Oeillets et coccinnelles : le très important rôle de la biodiversité
L'INRAE veut explorer quatre pistes bien distinctes.
- D'abord, et tout de même, le développement d'un produit de bio-contrôle contre le puceron, "mais il ne faut pas se faire trop d'illusions sur sa capacité à réguler des attaques massives."
- Deuxième piste de travail : l'interaction entre la plante et le virus de la jaunisse. "Le virus arrive à s'implanter dans le végétal car il détourne une voie métabolique à son bénéfice. Il y a des substances qui empêchent cela, maintenant,il convient de tester notre capacité à les utiliser à grande échelle."
- Troisième option : la recherche, parmi les betteraves non-commercialisées, d'une variété plus résistante qui serait ensuite privilégiée dans les cultures. "On est face à 4 virus différents, on peut trouver des résistances à un ou plusieurs de ces virus. On ne fait pas de variété transgénique, je sais que ça fait très peur" précise Christian Huygue.
- "Le dernier levier, c'est : comment on fait pour réguler la présence du puceron aux alentours de la parcelle ?" Semer près de la betterave une culture répulsive pour le puceron, comme les oeillets d'Inde, pourrait être une solution viable. "Le puceron vert ne supporte pas leur odeur, donc il va voir ailleurs". Autre solution plus originale : favoriser le développement des pucerons sur des plantations à proximité et bien en amont des cultures, pour encourager aussi la prolifération de leurs ennemis mortels, les coccinelles, qui seront déjà en place pour protéger la betterave.

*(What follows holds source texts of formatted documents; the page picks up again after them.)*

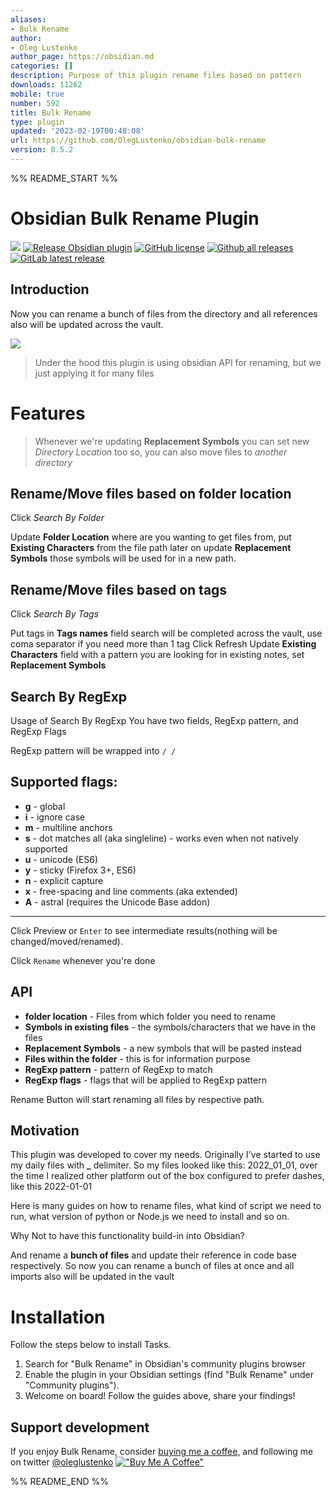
 ```yaml
---
aliases:
- Bulk Rename
author:
- Oleg Lustenko
author_page: https://obsidian.md
categories: []
description: Purpose of this plugin rename files based on pattern
downloads: 11262
mobile: true
number: 592
title: Bulk Rename
type: plugin
updated: '2023-02-19T00:48:08'
url: https://github.com/OlegLustenko/obsidian-bulk-rename
version: 0.5.2
---
```


%% README_START %%

# Obsidian Bulk Rename Plugin
[![](https://github.com/OlegLustenko/obsidian-bulk-rename/actions/workflows/CI.yml/badge.svg)](https://github.com/OlegLustenko/obsidian-bulk-rename/actions/workflows/CI.yml)
[![Release Obsidian plugin](https://github.com/OlegLustenko/obsidian-bulk-rename/actions/workflows/release.yml/badge.svg)](https://github.com/OlegLustenko/obsidian-bulk-rename/actions/workflows/release.yml)
[![GitHub license](https://img.shields.io/github/license/OlegLustenko/obsidian-bulk-rename)](https://https://github.com/OlegLustenko/obsidian-bulk-rename/master/LICENSE)
[![Github all releases](https://img.shields.io/github/downloads/OlegLustenko/obsidian-bulk-rename/total.svg)](https://github.com/OlegLustenko/obsidian-bulk-rename/releases/)
[![GitLab latest release](https://badgen.net/github/release/OlegLustenko/obsidian-bulk-rename/)](https://github.com/OlegLustenko/obsidian-bulk-rename/releases)
## Introduction
Now you can rename a bunch of files from the directory and all references also will be updated across the vault.

![](https://raw.githubusercontent.com/OlegLustenko/obsidian-bulk-rename/HEAD/documentation/assets/Animation.gif)

> Under the hood this plugin is using obsidian API for renaming, but we just applying it for many files

# Features

> Whenever we're updating **Replacement Symbols** you can set new _Directory Location_ too
> so, you can also move files to _another directory_


## Rename/Move files based on folder location
Click _Search By Folder_

Update **Folder Location** where are you wanting to get files from, put **Existing Characters** from the file path
later on update **Replacement Symbols** those symbols will be used for in a new path.


## Rename/Move files based on tags
Click _Search By Tags_

Put tags in **Tags names** field search will be completed across the vault, use coma separator if you need more than 1 tag
Click Refresh
Update **Existing Characters** field with a pattern you are looking for in existing notes, set **Replacement Symbols**

## Search By RegExp
Usage of Search By RegExp
You have two fields, RegExp pattern, and RegExp Flags

RegExp pattern will be wrapped into `/ /`

## Supported flags:

- **g** - global
- **i** - ignore case
- **m** - multiline anchors
- **s** - dot matches all (aka singleline) - works even when not natively supported
- **u** - unicode (ES6)
- **y** - sticky (Firefox 3+, ES6)
- **n** - explicit capture
- **x** - free-spacing and line comments (aka extended)
- **A** - astral (requires the Unicode Base addon)

---

Click Preview or `Enter` to see intermediate results(nothing will be changed/moved/renamed).

Click `Rename` whenever you're done

## API
- **folder location** - Files from which folder you need to rename
- **Symbols in existing files** - the symbols/characters that we have in the files
- **Replacement Symbols** - a new symbols that will be pasted instead
- **Files within the folder** - this is for information purpose
- **RegExp pattern** - pattern of RegExp to match
- **RegExp flags** - flags that will be applied to RegExp pattern

Rename Button will start renaming all files by respective path.


## Motivation
This plugin was developed to cover my needs. Originally I've started to use my daily files with **_** delimiter.
So my files looked like this: 2022_01_01, over the time I realized other platform out of the box configured to prefer dashes, like this 2022-01-01

Here is many guides on how to rename files, what kind of script we need to run, what version of python or Node.js we need to install and so on.

Why Not to have this functionality build-in into Obsidian?

And rename a **bunch of files** and update their reference in code base respectively. So now you can rename a bunch of files at once and all imports also will be updated in the vault 

# Installation
Follow the steps below to install Tasks.

1) Search for "Bulk Rename" in Obsidian's community plugins browser
2) Enable the plugin in your Obsidian settings (find "Bulk Rename" under "Community plugins").
3) Welcome on board! Follow the guides above, share your findings!

## Support development

If you enjoy Bulk Rename, consider [buying me a coffee](https://www.buymeacoffee.com/oleglustenko), and following me on twitter [@oleglustenko](https://twitter.com/oleglustenko)
[!["Buy Me A Coffee"](https://www.buymeacoffee.com/assets/img/custom_images/orange_img.png)](https://www.buymeacoffee.com/oleglustenko)


%% README_END %%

Pour mener l'ensemble de ces recherches et généraliser ces processus, le calendrier est déjà scellé : l'INRAE et l'Institut technique de la betterave auront le temps du sursis accordé à la filière, soit 3 ans. "Le seul point d'interrogation qu'on va avoir, c'est : aura -t-on assez de surfaces consacrées au développement des auxiliaires ? [les coccinelles et autres espèces utiles au jardinier, ndlr]. Si on reste dans un paysage où la chimie est trop abondante, cela pourrait ralentir le développement des régulateurs sous trois ans" craint le directeur scientifique.